*The task:*
Wherever the string "name" occurs in a line of these records, report that line.

** Data provided follows **

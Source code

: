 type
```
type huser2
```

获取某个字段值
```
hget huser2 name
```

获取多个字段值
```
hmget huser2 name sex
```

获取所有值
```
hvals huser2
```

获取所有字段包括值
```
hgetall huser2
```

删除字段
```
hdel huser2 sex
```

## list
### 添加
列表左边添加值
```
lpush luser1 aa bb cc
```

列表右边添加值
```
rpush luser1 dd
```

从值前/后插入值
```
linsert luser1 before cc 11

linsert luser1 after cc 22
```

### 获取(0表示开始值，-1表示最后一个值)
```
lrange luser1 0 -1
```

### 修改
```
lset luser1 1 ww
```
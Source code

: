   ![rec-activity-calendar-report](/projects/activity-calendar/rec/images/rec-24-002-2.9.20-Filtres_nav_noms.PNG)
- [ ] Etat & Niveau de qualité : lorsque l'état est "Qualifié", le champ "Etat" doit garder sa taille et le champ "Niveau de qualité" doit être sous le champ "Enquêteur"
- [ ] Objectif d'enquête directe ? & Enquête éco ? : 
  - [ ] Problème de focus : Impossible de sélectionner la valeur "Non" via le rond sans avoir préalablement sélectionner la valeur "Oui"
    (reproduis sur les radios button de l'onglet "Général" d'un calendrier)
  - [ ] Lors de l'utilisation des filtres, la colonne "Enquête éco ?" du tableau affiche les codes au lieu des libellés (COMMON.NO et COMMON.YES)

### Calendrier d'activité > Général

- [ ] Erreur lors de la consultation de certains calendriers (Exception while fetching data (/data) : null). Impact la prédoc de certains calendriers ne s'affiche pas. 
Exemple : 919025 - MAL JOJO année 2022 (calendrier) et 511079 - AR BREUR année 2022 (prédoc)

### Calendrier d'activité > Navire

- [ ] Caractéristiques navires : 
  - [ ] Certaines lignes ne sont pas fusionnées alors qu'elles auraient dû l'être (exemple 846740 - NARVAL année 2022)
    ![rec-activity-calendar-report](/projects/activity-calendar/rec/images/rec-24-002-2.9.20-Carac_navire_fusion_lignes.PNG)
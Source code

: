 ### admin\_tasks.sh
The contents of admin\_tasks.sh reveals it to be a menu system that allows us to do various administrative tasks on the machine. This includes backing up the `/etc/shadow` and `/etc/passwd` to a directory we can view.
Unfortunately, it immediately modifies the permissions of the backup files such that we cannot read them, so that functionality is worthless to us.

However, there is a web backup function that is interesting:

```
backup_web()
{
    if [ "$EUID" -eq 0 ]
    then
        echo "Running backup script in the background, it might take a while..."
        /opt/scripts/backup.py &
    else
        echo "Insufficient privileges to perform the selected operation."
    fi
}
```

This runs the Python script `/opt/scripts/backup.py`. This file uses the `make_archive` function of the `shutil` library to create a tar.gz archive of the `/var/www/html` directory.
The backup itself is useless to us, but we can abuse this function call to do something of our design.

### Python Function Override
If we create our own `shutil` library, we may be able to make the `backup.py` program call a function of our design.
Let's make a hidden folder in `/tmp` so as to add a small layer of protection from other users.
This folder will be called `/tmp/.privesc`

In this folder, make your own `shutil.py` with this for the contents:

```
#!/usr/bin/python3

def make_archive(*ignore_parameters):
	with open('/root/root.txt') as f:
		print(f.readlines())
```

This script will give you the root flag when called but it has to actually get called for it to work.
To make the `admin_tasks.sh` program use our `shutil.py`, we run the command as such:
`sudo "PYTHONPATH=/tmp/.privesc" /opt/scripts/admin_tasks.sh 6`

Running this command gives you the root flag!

** End of Data provided **

*Task output:*
hget huser2 name
hmget huser2 name sex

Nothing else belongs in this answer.